Assisting Roblox Game Servers with play session launches, closes and place-to-place teleports
Providing real-time play session information to Roblox Platform Services
Streaming play session data to Roblox Data Warehouse

GIS is called by thousands of Game Servers distributed worldwide across the Roblox data centers, as well as by Roblox Platform Services, as shown in the following chart.

GIS receives events and updates during the Roblox gameplay lifecycle: during game creation, every 30 seconds of gameplay, and when a game closes. Roblox Game Servers not only supply updates, but also depend on GIS to provide up-to-date player and game instance information to coordinate among the disparate game instances. Players are able to join new games as well as teleport among game places based on the data supplied by GIS.

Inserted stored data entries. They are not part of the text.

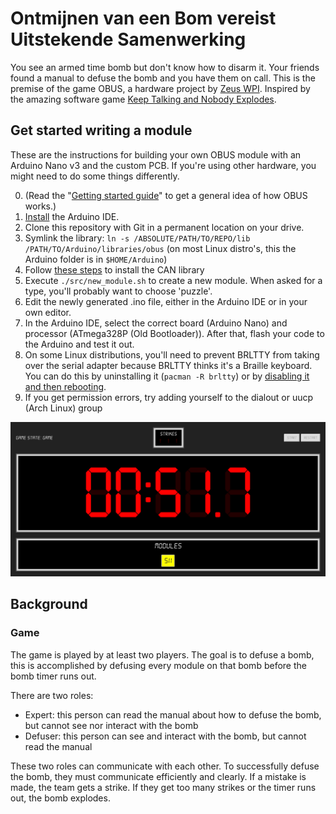 # Ontmijnen van een Bom vereist Uitstekende Samenwerking

You see an armed time bomb but don't know how to disarm it. Your friends found a manual to defuse the bomb and you have them on call. This is the premise of the game OBUS, a hardware project by [Zeus WPI](https://zeus.ugent.be). Inspired by the amazing software game [Keep Talking and Nobody Explodes](https://www.keeptalkinggame.com/).

## Get started writing a module

These are the instructions for building your own OBUS module with an Arduino Nano v3 and the custom PCB. If
you're using other hardware, you might need to do some things differently.

0. (Read the "[Getting started guide](docs/GETTING_STARTED.md)" to get a general idea of how OBUS works.)
1. [Install](https://www.arduino.cc/en/Guide/#install-the-arduino-desktop-ide) the Arduino IDE.
2. Clone this repository with Git in a permanent location on your drive.
3. Symlink the library: `ln -s /ABSOLUTE/PATH/TO/REPO/lib /PATH/TO/Arduino/libraries/obus`
  (on most Linux distro's, this the Arduino folder is in `$HOME/Arduino`)
4. Follow [these steps](https://github.com/autowp/arduino-mcp2515/#software-usage) to install the CAN library
5. Execute `./src/new_module.sh` to create a new module. When asked for a type, you'll probably want to choose 'puzzle'.
6. Edit the newly generated .ino file, either in the Arduino IDE or in your own editor.
7. In the Arduino IDE, select the correct board (Arduino Nano) and processor (ATmega328P (Old Bootloader)). After that,
   flash your code to the Arduino and test it out.
8. On some Linux distributions, you'll need to prevent BRLTTY from taking over the serial adapter because BRLTTY thinks it's a Braille keyboard. You can do this by uninstalling it (`pacman -R brltty`) or by [disabling it and then rebooting](https://unix.stackexchange.com/questions/670636/unable-to-use-usb-dongle-based-on-usb-serial-converter-chip).
9. If you get permission errors, try adding yourself to the dialout or uucp (Arch Linux) group

![A screenshot of the OBUS controller web page, showing a countdown timer, a list of connected modules and the strikes](docs/images/controller/controller_screenshot.png)

## Background
### Game

The game is played by at least two players. The goal is to defuse a bomb,
this is accomplished by defusing every module on that bomb before the bomb
timer runs out.

There are two roles:

- Expert: this person can read the manual about how to defuse the bomb, but cannot see nor interact with the bomb
- Defuser: this person can see and interact with the bomb, but cannot read the manual

These two roles can communicate with each other. To successfully defuse the bomb, they must
communicate efficiently and clearly. If a mistake is made, the team gets a strike.
If they get too many strikes or the timer runs out, the bomb explodes.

GIS, in its turn, depends on the Game Instances Data Store (GIDS). GIDS is a custom built store operating with sub-millisecond latency. GIDS is highly scaled, serving tens of millions of requests per minute at peak. GIS, in addition to returning responses to the Roblox Game Servers and Platform Services, also emits play session message streams to the Roblox data warehouse as well as some of the real time services such as Roblox Search.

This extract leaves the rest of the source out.